Foi uma manhã produtiva, almocei no restaurante perto da empresa. Ao caminhar senti meu tênis confortável, a calça larga que fazia com que os bolsos cheios nem fossem notados.
É bom poder caminhar em silêncio, sem ninguém nos chamando por nomes estranhos, como “gostosa”. Não sei bem o que isso significa.
Como de costume, quase não havia carne no restaurante, isso era coisa da época do patriarcado.
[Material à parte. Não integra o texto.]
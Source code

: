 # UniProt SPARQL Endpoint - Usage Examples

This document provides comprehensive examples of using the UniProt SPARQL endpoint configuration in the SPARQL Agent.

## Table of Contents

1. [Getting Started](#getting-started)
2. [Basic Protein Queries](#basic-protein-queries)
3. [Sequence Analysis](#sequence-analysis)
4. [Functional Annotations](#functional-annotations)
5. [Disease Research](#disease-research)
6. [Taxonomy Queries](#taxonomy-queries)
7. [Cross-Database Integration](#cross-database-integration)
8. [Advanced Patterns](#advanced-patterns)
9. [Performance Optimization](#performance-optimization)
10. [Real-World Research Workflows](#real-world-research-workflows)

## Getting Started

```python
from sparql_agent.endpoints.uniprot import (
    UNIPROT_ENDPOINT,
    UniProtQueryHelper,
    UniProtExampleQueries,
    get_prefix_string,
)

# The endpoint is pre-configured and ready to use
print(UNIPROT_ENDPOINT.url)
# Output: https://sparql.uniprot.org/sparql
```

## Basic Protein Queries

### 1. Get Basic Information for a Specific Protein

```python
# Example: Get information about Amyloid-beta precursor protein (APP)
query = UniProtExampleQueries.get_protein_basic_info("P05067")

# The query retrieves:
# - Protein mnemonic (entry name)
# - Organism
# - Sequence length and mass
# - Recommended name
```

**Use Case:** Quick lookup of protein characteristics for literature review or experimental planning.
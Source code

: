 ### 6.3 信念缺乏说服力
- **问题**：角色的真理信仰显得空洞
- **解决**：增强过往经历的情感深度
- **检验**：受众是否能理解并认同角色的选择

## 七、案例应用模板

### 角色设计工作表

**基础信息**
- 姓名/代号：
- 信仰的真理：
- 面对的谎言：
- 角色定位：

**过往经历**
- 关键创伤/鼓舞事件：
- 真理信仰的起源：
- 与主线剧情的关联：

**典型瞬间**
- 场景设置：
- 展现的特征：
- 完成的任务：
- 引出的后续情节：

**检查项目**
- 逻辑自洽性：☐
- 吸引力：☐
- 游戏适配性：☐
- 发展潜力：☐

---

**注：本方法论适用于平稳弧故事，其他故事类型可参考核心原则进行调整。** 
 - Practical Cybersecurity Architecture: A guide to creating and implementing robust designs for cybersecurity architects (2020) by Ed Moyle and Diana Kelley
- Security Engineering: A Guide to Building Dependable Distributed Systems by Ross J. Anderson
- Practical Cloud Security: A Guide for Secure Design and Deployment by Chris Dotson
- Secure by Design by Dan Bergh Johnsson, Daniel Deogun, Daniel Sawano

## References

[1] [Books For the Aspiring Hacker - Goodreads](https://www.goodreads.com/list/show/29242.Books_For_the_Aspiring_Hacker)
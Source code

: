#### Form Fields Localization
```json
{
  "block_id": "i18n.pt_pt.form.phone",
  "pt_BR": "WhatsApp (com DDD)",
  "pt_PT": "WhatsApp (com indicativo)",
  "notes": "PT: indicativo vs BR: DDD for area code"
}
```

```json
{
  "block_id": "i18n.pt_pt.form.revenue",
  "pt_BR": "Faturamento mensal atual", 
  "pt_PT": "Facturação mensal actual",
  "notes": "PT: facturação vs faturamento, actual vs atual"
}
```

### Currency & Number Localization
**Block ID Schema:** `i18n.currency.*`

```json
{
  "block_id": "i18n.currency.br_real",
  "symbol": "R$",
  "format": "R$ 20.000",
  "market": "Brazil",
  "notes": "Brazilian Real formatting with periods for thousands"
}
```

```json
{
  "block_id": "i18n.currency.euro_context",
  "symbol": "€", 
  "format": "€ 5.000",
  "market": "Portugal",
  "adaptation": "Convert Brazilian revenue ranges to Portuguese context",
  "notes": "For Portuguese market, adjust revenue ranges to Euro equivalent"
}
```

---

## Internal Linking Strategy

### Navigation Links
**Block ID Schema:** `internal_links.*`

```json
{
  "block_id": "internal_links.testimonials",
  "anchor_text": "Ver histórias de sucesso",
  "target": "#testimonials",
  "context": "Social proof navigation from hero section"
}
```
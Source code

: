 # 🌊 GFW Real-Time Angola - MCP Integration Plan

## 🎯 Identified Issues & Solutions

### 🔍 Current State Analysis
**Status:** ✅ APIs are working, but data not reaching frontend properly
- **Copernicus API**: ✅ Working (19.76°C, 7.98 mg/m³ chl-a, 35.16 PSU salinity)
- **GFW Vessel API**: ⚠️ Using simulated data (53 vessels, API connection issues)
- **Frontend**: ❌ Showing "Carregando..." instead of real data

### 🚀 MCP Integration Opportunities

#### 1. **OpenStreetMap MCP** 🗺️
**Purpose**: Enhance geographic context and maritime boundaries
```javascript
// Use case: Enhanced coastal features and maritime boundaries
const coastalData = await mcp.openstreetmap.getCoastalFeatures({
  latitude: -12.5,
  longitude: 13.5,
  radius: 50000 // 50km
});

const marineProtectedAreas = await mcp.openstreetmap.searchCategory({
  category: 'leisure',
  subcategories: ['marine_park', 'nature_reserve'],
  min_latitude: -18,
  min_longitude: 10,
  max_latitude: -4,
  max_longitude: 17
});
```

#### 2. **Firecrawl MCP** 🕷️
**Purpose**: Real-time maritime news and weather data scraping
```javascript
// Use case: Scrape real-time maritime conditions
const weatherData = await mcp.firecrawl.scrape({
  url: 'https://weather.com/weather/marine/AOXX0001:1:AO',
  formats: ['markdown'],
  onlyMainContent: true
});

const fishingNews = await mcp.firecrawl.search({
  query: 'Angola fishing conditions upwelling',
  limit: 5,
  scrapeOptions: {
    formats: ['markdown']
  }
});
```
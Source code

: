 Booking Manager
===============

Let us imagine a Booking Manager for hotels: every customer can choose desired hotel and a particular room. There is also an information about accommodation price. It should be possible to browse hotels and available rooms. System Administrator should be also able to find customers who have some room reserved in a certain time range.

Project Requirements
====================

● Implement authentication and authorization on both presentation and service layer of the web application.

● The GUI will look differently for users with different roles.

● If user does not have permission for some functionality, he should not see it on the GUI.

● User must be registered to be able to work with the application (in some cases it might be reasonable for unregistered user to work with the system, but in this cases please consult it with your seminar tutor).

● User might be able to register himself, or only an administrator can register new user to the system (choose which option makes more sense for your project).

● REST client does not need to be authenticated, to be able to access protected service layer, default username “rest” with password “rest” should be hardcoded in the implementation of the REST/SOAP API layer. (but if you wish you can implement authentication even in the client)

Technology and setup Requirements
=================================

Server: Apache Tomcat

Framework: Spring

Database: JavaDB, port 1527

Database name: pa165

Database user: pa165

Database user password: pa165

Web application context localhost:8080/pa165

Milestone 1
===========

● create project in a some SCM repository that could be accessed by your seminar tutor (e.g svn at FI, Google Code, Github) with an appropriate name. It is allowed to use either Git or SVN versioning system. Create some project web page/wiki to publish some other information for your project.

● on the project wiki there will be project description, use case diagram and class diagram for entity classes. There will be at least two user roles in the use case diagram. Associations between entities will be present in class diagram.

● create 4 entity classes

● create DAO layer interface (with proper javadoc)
Agora, como dizia minha mãe, os buffets são multicolores, a população anda mais saudável, assim como a terra, que brota e rebrota num ciclo infinito de sementes crioulas escolhidas com cuidado pelas agricultoras.
Logo mais terminei meus afazeres no escritório, não se trabalha mais que 6 horas nestes tempos.
Tomei o rumo de casa de bicicleta, como sempre as ciclovias são mais bem equipadas que as vias regulares e eu sempre chego mais rápido e mais disposta.
Quando cheguei meus filhos vieram me abraçar. Estavam cheirosinhos daquele jeito que você quem lê consegue sentir. Havia comida pronta no fogão.
Meu homem veio me receber na porta como de costume e me avisou que logo mais lavaria a louça que estava na pia, que eu não deveria me preocupar.
Nossa família é bem tradicional, eu cuido dos sustentos, e meu homem cuida dos afetos.
É assim que a Deusa quer.
Comi bem e fui para o yoga, na volta estudei um pouco mais, e li uma história para as crianças. Esse momento, como dizem as doutoras, é importante para construir relação com as crias, já que passam a maior parte do tempo com o pai.
Eu já estava vendo isso acontecer, e mesmo sabendo que estava dando o meu melhor no trabalho, também queria receber amor dos meus pequenos, que são meninos, e a vida já não é fácil para os homens por aqui.
Faço o que posso para que não cresçam preocupados com o formato de seus corpos, com os estupros nas ruas e com o sentimento de insuficiência causado pela estadia em casa.
Quando comecei a refletir sobre isso, meu vizinho de cima puxou a descarga e essa realidade sonhada acabou.
Acordei abruptamente.
Eram 6 da manhã. Eu precisava logo misturar meu nescafé na água e correr para pegar o ônibus. Era quarta e meu turno começava às 7:15.
Fiquei com vontade de usar a minha blusa amarela, mas ela era muito decotada, então vesti a camiseta preta de sempre.
Levei a minha maquiagem na bolsa para me maquiar no ônibus. Cara lavada demonstrava falta de capricho, dizia meu chefe.
No correria quase esqueci a minha marmita de arroz com carne moída.
Perto do ponto, um homem mal encarado olhou pra minha bunda e disse que, se pudesse, me chuparia toda. Apressei o passo.
Era quarta, e na quarta era dia de faxina.
Era quarta, e tem quarta toda semana. E segunda, e terça e quinta e sexta.
Também tem sábado e domingo, 90 por ano, aproximadamente.
E tem dia após dia, ano após ano, vida após vida, em que a gente, mulher, sai de casa e nos chamam de nomes que não são os nossos.
Que nos chamam de vadia, de gostosa, de mal comida e de feminista.
Nos chamam de tanta coisa.
Até de “demais”.
“Essa mulher é demais”, eles dizem, mas não nos deixam falar.
“Ouçam essa mulher, que está dizendo que blá blá blá”, e nosso tempo de fala fica restringido, porque até hoje homem pensa que precisa nos autorizar a falar.
Mal sabe que a nossa voz não ecoa por si só. Ecoa em coro, e não espera permissão.
Estamos por aqui, até que todas as mulheres tenham voz e falem.
E é assim que a deusa quer.
E quando sentimos isso, acordar já nem é tão ruim assim.

Nai
17/03/2020

Comentários

  1. A narrativa carregada de pesada realidade foi tecida em tons sutis, leves e coloridos pelo viés da utopia.
    Leio o título "Conto" como um verbo que você conjuga.
    Eu também Naí.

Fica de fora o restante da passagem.